*** Opening Source information ***

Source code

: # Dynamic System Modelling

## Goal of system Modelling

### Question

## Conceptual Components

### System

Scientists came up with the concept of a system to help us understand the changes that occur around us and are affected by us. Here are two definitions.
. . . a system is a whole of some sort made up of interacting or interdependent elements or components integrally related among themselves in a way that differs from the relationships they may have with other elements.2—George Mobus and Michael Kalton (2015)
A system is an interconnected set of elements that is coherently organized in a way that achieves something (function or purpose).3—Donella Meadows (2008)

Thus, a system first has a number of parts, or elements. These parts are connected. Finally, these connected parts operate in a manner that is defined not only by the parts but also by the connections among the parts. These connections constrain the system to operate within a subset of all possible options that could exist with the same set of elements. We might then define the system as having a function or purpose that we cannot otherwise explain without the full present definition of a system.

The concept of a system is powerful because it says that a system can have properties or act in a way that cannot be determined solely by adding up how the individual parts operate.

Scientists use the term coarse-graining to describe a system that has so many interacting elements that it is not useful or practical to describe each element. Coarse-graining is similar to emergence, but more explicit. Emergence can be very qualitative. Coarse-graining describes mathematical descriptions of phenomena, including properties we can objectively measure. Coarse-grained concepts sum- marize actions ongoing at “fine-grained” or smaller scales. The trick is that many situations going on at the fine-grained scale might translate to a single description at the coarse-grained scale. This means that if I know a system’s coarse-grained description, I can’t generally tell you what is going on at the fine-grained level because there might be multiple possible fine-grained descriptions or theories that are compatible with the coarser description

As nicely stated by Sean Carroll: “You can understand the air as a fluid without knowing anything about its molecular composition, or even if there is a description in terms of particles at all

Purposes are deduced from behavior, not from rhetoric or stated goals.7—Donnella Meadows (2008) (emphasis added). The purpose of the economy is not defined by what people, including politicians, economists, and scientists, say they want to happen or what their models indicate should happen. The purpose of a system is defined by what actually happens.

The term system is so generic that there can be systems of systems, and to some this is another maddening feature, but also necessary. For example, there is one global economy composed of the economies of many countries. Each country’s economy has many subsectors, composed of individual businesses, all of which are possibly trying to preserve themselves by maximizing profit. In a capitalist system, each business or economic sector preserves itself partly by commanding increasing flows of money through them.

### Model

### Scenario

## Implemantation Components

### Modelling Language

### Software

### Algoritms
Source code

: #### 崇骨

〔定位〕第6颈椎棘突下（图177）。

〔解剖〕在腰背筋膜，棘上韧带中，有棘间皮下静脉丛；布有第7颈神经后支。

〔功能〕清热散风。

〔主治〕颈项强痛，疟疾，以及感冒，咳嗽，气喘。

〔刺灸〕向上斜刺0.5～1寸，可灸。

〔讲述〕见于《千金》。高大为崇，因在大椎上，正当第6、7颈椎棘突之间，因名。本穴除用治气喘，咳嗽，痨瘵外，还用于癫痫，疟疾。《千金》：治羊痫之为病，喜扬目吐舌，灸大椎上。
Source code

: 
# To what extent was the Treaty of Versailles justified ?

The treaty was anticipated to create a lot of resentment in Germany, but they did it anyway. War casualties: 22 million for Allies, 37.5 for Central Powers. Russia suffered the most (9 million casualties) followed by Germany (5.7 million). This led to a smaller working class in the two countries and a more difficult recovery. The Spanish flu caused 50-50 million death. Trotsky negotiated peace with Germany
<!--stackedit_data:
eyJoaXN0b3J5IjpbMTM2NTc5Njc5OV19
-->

*** Closing Source information ***

# [Description of the task]
The lines from the one holding "# To what extent" to the final line of the entries, both included, are what should be output, exactly and alone.

# [Reply to the task]
# To what extent was the Treaty of Versailles justified ?

The treaty was anticipated to create a lot of resentment in Germany, but they did it anyway. War casualties: 22 million for Allies, 37.5 for Central Powers. Russia suffered the most (9 million casualties) followed by Germany (5.7 million). This led to a smaller working class in the two countries and a more difficult recovery. The Spanish flu caused 50-50 million death. Trotsky negotiated peace with Germany
<!--stackedit_data:
eyJoaXN0b3J5IjpbMTM2NTc5Njc5OV19
-->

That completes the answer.